Credits: 3-4 A course offered from time to time, depending on student interest and staff availability, on a selected topic or problem in United States, Latin American or Canadian history. May be repeated for degree credit if the topics are different.

Spring 2021, HIST 269A-01: Topics in United States, Latin American or Canadian History: Race and Racism in the Americas (3). This course analyzes the historical development of the idea of race across the early-Modern Atlantic world, and analyzes how it influenced the history of peoples, nations, and knowledge in the Americas. Focusing on natural history, scholastic theology, and other authoritative sources of social and natural knowledge, we will analyze the extent to which such factors as religion, science, colonialism, and capitalism have influenced the historical evolution of both the idea of race and the practice of racism.

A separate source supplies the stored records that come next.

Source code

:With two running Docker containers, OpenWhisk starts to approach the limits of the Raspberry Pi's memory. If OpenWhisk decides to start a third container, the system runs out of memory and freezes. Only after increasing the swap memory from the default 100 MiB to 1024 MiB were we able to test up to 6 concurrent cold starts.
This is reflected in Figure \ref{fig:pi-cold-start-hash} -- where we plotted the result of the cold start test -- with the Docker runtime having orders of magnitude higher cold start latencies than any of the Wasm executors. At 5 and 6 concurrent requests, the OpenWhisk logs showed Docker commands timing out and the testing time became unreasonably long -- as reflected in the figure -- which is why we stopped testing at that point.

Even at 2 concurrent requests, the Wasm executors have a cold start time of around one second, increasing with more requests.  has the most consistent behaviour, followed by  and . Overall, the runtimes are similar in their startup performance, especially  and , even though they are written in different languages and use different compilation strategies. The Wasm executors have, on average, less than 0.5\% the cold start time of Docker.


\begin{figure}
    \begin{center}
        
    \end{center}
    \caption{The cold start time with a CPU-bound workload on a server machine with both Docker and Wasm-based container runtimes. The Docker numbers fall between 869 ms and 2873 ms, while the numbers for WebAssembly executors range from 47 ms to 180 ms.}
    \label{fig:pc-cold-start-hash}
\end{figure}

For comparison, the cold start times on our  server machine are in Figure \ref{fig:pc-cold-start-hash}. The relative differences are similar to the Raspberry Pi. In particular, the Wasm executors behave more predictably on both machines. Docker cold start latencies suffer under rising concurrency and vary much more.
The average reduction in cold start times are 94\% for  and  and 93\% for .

We will then concentrate on the Modern era to explore how the dynamic interplay between the local and the global influenced the idea of race. Drawing on national case studies from across the Americas during the nineteenth and twentieth-century, we will study what historian Thomas C. Holt calls “the work that race does”—that is, how race has operated in distinct local-historical contexts to generate political exclusion, social marginalization, economic exploitation, and/or cultural denigration. (HU) Gildner.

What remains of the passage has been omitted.